▶ _EXERCISE GOAL_
How many lines in the data below contain the word "giveaway"? State only the number.

▶ _DATA FOR THE TASK_
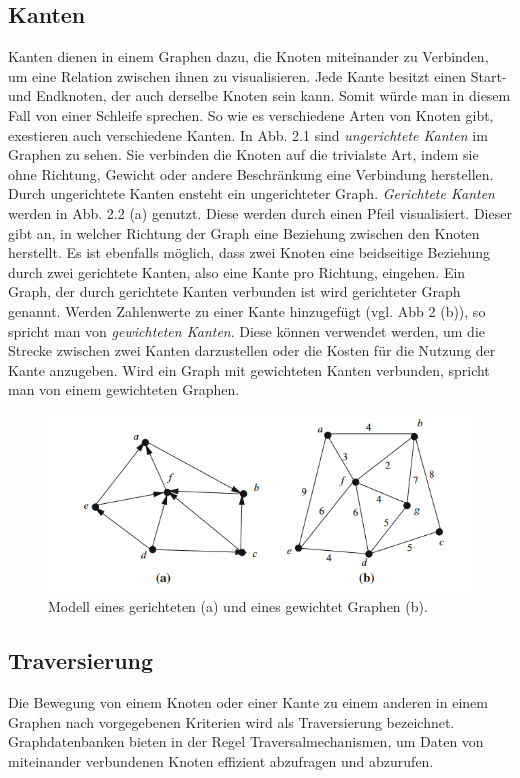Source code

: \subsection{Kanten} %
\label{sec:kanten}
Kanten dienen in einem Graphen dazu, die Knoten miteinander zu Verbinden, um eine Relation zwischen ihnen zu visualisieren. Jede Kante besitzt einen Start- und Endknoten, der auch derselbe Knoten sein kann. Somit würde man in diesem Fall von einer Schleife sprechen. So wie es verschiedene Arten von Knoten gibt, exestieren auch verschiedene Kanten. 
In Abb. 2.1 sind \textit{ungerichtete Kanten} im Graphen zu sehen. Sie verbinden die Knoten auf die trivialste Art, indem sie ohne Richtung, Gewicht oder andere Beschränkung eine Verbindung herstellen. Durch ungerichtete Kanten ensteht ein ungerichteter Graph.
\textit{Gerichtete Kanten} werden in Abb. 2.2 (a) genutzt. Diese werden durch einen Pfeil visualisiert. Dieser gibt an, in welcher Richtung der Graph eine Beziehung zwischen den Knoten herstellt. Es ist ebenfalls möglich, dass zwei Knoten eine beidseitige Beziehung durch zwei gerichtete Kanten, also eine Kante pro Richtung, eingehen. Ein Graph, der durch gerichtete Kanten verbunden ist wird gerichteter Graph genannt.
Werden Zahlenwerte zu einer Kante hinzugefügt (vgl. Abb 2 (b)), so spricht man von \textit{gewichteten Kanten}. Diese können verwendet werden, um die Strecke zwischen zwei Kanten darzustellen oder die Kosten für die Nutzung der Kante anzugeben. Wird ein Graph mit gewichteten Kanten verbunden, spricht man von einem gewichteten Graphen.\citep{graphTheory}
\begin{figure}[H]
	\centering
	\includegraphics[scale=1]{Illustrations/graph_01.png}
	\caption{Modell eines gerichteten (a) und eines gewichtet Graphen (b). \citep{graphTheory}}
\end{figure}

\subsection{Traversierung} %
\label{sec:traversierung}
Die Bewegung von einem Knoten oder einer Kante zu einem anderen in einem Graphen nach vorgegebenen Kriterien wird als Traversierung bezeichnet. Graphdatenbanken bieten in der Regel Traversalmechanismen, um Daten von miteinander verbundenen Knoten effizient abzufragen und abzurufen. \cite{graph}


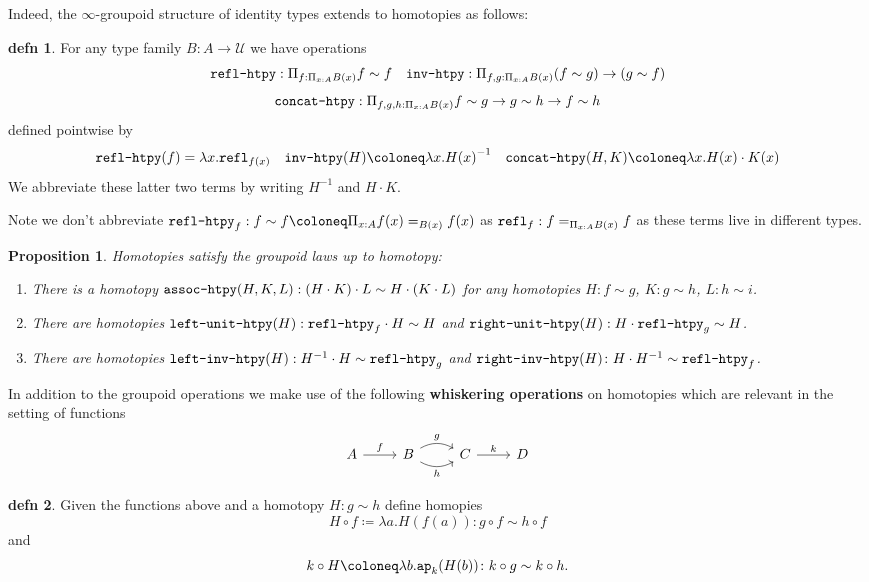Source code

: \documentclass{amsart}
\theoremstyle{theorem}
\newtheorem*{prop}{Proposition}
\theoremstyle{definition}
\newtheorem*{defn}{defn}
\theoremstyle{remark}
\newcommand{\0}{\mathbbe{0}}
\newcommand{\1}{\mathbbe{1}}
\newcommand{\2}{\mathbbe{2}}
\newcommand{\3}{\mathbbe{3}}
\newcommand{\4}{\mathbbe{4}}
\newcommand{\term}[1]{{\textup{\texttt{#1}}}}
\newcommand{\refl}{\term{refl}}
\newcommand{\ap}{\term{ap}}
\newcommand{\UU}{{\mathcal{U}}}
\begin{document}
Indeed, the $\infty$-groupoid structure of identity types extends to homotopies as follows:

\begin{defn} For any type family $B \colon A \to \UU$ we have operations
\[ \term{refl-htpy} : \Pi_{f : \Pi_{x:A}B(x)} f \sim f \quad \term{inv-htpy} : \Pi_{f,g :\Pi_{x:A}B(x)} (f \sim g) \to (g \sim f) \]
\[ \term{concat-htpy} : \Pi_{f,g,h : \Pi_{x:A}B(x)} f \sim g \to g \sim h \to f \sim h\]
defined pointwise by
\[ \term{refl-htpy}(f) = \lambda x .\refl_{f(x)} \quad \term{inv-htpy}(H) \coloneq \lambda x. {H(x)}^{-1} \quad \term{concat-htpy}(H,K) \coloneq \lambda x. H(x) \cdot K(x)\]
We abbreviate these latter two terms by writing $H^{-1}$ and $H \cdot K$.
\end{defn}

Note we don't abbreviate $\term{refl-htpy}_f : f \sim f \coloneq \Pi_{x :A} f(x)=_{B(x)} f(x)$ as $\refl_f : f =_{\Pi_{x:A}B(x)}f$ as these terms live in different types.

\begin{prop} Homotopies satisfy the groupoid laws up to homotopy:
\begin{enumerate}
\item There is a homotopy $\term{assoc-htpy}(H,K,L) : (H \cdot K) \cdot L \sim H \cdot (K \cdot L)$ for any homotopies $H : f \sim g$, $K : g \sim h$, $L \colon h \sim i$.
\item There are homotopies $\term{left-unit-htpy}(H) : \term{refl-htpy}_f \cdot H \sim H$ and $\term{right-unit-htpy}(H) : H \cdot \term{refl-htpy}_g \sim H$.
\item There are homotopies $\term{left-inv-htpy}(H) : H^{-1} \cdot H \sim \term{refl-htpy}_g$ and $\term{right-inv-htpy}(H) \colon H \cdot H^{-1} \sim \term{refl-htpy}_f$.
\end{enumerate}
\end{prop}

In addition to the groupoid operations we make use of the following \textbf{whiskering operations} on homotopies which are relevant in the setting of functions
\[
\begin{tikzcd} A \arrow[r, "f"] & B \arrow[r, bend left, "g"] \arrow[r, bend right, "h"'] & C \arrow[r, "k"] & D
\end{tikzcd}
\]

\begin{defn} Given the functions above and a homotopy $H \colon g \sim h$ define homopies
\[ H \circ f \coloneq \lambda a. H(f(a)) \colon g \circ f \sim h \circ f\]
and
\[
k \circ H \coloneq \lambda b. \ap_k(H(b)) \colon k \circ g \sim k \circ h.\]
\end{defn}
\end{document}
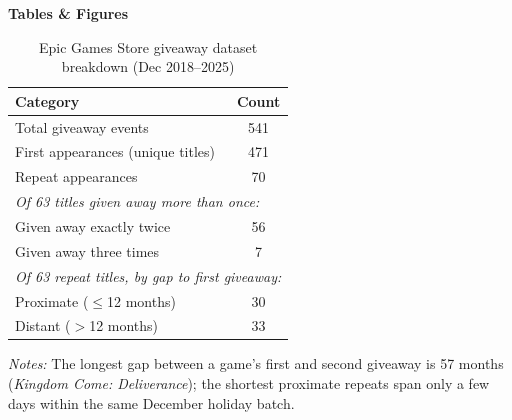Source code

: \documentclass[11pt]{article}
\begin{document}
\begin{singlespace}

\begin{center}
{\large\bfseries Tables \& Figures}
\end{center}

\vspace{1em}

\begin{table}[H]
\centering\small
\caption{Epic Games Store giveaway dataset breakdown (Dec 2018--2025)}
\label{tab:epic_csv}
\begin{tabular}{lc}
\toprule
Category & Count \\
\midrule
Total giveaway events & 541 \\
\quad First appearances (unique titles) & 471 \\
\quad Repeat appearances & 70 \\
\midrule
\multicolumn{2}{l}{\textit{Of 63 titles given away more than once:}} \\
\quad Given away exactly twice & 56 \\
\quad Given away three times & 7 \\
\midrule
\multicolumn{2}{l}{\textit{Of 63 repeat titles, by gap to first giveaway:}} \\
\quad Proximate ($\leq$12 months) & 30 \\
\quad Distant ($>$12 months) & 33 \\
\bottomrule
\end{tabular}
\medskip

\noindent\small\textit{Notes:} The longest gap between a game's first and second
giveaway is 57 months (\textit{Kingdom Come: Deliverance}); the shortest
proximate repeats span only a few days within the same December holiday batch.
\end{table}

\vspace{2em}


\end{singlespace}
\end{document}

▶ _RESPONSE_
4